# RAM Not recognized?



## Ankur

I was cleaning my old PC until my curious friend took out one RAM stick, I put the 1 GB RAM stick back in and the computer having XP did not recognize it. The BIOS also tells only 248 MB RAM.
I have assigned it like 1GB stick on bank 0 and 258 MB on bank 1. Can anyone tell what to do?

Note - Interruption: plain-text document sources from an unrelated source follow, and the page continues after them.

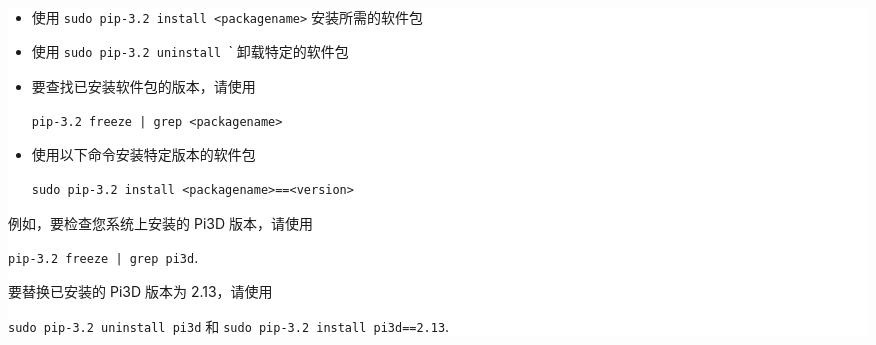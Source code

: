+   使用 `sudo pip-3.2 install <packagename>` 安装所需的软件包

+   使用 `sudo pip-3.2 uninstall `<packagename>` 卸载特定的软件包

+   要查找已安装软件包的版本，请使用

    `pip-3.2 freeze | grep <packagename>`

+   使用以下命令安装特定版本的软件包

    `sudo pip-3.2 install <packagename>==<version>`

例如，要检查您系统上安装的 Pi3D 版本，请使用

`pip-3.2 freeze | grep pi3d`.

要替换已安装的 Pi3D 版本为 2.13，请使用

`sudo pip-3.2 uninstall pi3d` 和 `sudo pip-3.2 install pi3d==2.13`.
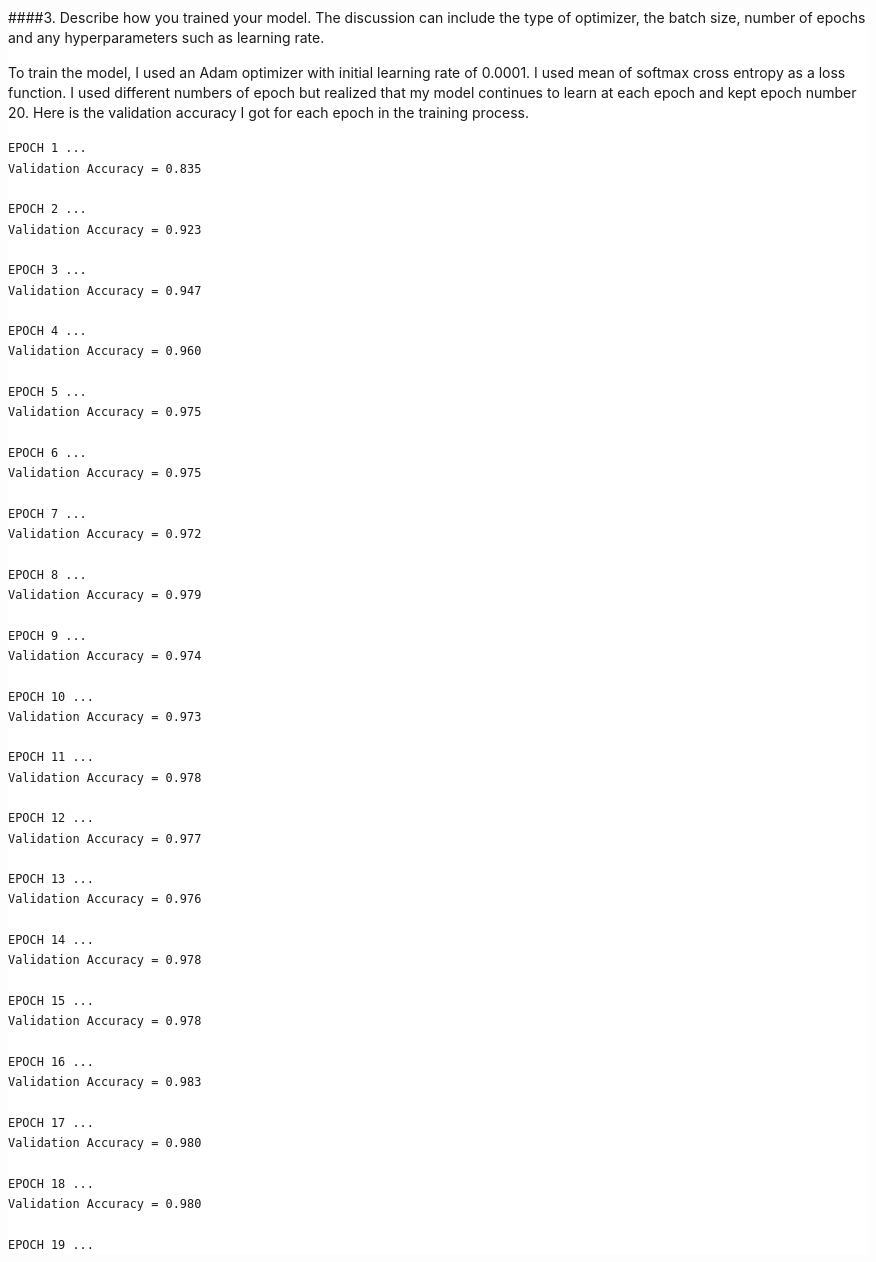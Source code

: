 

####3. Describe how you trained your model. The discussion can include the type of optimizer, the batch size, number of epochs and any hyperparameters such as learning rate.

To train the model, I used an Adam optimizer with initial learning rate of 0.0001. I used mean of softmax cross entropy as a loss function. I used different numbers of epoch but realized that my model continues to learn at each epoch and kept epoch number 20. Here is the validation accuracy I got for each epoch in the training process.

```
EPOCH 1 ...
Validation Accuracy = 0.835

EPOCH 2 ...
Validation Accuracy = 0.923

EPOCH 3 ...
Validation Accuracy = 0.947

EPOCH 4 ...
Validation Accuracy = 0.960

EPOCH 5 ...
Validation Accuracy = 0.975

EPOCH 6 ...
Validation Accuracy = 0.975

EPOCH 7 ...
Validation Accuracy = 0.972

EPOCH 8 ...
Validation Accuracy = 0.979

EPOCH 9 ...
Validation Accuracy = 0.974

EPOCH 10 ...
Validation Accuracy = 0.973

EPOCH 11 ...
Validation Accuracy = 0.978

EPOCH 12 ...
Validation Accuracy = 0.977

EPOCH 13 ...
Validation Accuracy = 0.976

EPOCH 14 ...
Validation Accuracy = 0.978

EPOCH 15 ...
Validation Accuracy = 0.978

EPOCH 16 ...
Validation Accuracy = 0.983

EPOCH 17 ...
Validation Accuracy = 0.980

EPOCH 18 ...
Validation Accuracy = 0.980

EPOCH 19 ...
```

It used to show 1.25GB before, what should I do?
This old computer is important for me, runs too slow now.


----------



## johnb35

Remove the other stick and only insert the 1gb stick and boot up and see if windows will work.  If it does, insert the other stick and boot up.  Take a can of compressed air and blow out the memory socket, just make sure you don't spray any liquid on the board.  Stand the tower up and keep the spray can upright, don't turn it upside down or sideways.


----------



## Ankur

I get 3 beeps when I just put the 1 GB stick and the monitor doesn't show anything.


----------



## johnb35

It seems that stick of memory is now dead.  When it was out of the system where was it placed?


----------



## Ankur

I kept it on my wooden table, where should I have placed it?
Also I got a small shock when I touched it even though I grounded myself (this happened after I first tested my PC with it and turned it off). 
The mobo is m-ATX or small I think, I am having a hard time putting the RAM back in as it was taken out after 6 years and lots of wires on my way. 
It is an old PC I got it in Q1 2005, I joined CF just a year ago so I know only about new parts.


----------



## johnb35

If you got shocked while touching it then the stick is dead.


----------



## Ankur

What must be the reason that it died? It just looks the same.
Will this be compatible?
http://www.theitdepot.com/details-Transcend+1GB+DDR+400+Desktop+Ram_C6P4238.html


----------



## johnb35

Electrical charge killed it.....  If you can afford it, get 2 sticks of 1gb.  XP runs very well on 2gb of memory.


----------